A group of concerned citizens gathered in front of the main campus gate of the University of the West Indies (UWI) in support of sacked Professor Brendan Bain.
On Tuesday, the university signalled that it had lost confidence in Bain as director of the Regional Co-ordinating Unit of the Caribbean HIV/AIDS Regional Training Network amidst howls of protest from gay lobby groups against a professional opinion he gave in a Belize Court on the risks associated with men who have sex with men.
The handful of protesters wore pieces of masking tape over their mouths with the words ‘freedom of speech’ and carried placards with the message ‘speaking truth is not homophobia’. They decried the move by the university, saying that it was a blow to intellectual freedom.
“We are here to mourn the death of freedom of speech on the UWI campus. This affects the scientific community and researchers. We must now reduce the effects of the LGBT (lesbians, gays, bisexuals and transgender) community on our religion and take a stand. We want Professor Bain to get back his job,” said Daniel Thomas, president of the Youth Christian Organisation for Purity and the Family.
Bain’s colleague, Professor Shirley Richards, said that the university’s action was testimony to the fact that the LGBT community was intolerant of anyone who does not agree with their lifestyle.

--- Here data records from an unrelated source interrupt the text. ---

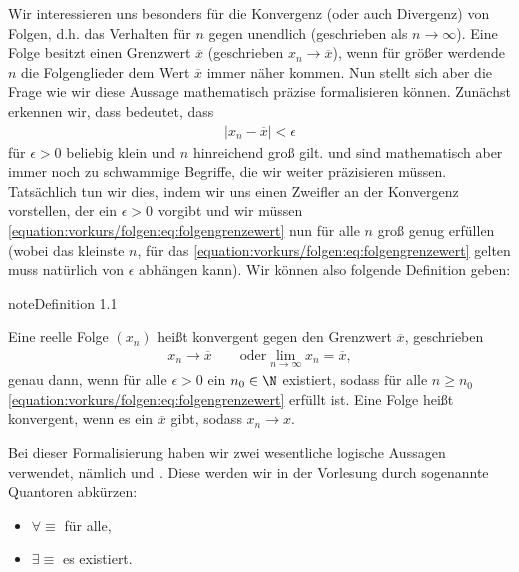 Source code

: \documentclass[letterpaper,10pt,english]{jupyterBook}
\begin{document}
Wir interessieren uns besonders für die Konvergenz (oder auch Divergenz) von Folgen, d.h. das Verhalten für \(n\) gegen unendlich (geschrieben als \(n \rightarrow \infty\)). Eine  Folge besitzt einen Grenzwert \(\overline{x}\)
(geschrieben \(x_n \rightarrow \overline{x}\)), wenn für größer werdende \(n\) die Folgenglieder dem Wert \(\overline{x}\) immer näher kommen. Nun stellt sich aber die Frage wie wir diese Aussage mathematisch präzise formalisieren können. Zunächst erkennen wir, dass   bedeutet, dass
\begin{equation}\label{equation:vorkurs/folgen:eq:folgengrenzewert}
\begin{split}\vert x_n - \overline{x} \vert < \epsilon\end{split}
\end{equation}
für \(\epsilon > 0\) beliebig klein und \(n\) hinreichend groß gilt.  und   sind mathematisch aber immer noch zu schwammige Begriffe, die wir weiter präzisieren müssen. Tatsächlich tun wir dies, indem wir uns einen Zweifler an der Konvergenz vorstellen, der ein \(\epsilon > 0\) vorgibt und wir müssen \eqref{equation:vorkurs/folgen:eq:folgengrenzewert} nun für alle \(n\) groß genug erfüllen (wobei das kleinste \(n\), für das \eqref{equation:vorkurs/folgen:eq:folgengrenzewert} gelten muss natürlich von \(\epsilon\) abhängen kann). Wir können also folgende Definition geben:
\label{vorkurs/folgen:definition-0}
\begin{sphinxadmonition}{note}{Definition 1.1}



Eine reelle Folge \((x_n)\) heißt konvergent gegen den Grenzwert \(\overline{x}\), geschrieben
\begin{equation*}
\begin{split}x_n \rightarrow \overline{x} \qquad \text{oder} \lim_{n \rightarrow \infty} x_n = \overline{x},\end{split}
\end{equation*}
genau dann, wenn für alle \(\epsilon > 0\) ein \(n_0 \in \N\) existiert, sodass für alle \(n \geq n_0\) \eqref{equation:vorkurs/folgen:eq:folgengrenzewert} erfüllt ist.
Eine Folge heißt konvergent, wenn es ein \(\overline{x}\) gibt, sodass \(x_n \rightarrow x\).
\end{sphinxadmonition}

Bei dieser Formalisierung haben wir zwei wesentliche logische Aussagen verwendet, nämlich  und . Diese werden wir in der Vorlesung durch sogenannte Quantoren abkürzen:
\begin{itemize}
\item {} 
\(\forall \equiv\) für alle,

\item {} 
\(\exists \equiv\) es existiert.

\end{itemize}
\end{document}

“This is an agenda that is intolerant of dissent. This is a moment when Jamaicans must take a stand,” Richards said.
President of the Jamaica House of Prayer, Harry Walcott, warned that yesterday’s protest was just the tip of the iceberg.
“We have to do something. It’s the principle behind it. What they are doing is stifling freedom of speech. We are not going to stop until it is resolved in Dr Bain’s favour,” he said.
The Carolyn Gomes-headed Caribbean Vulnerable Communities Coalition yesterday admitted that, while men who have sex with men are the most vulnerable group to contract HIV/AIDS, Bain should have been more responsible.
“In open societies, people may and do disapprove of homosexuality. Yet people who choose to take leadership positions in the response to HIV should not expect to express views in direct opposition to accepted science and best practice and continue to retain the confidence of the communities they are meant to benefit and of regional actors in the response to HIV. This is a conflict of interest,” the group said in a release to the media.
The group also claimed that the research Bain cited in his witness statement was produced by various scientists and then published in the respected scientific journal, The Lancet, in 2012 and was not his own work.
“Professor Bain has no published research on the issue,” the group claimed.
The Jamaica Forum of Lesbians All Sexuals and Gays (J-FLAG) denied Richards’ claim that the organisation had embarked upon an agenda that had no room for dissenting views, but supported Bain’s dismissal.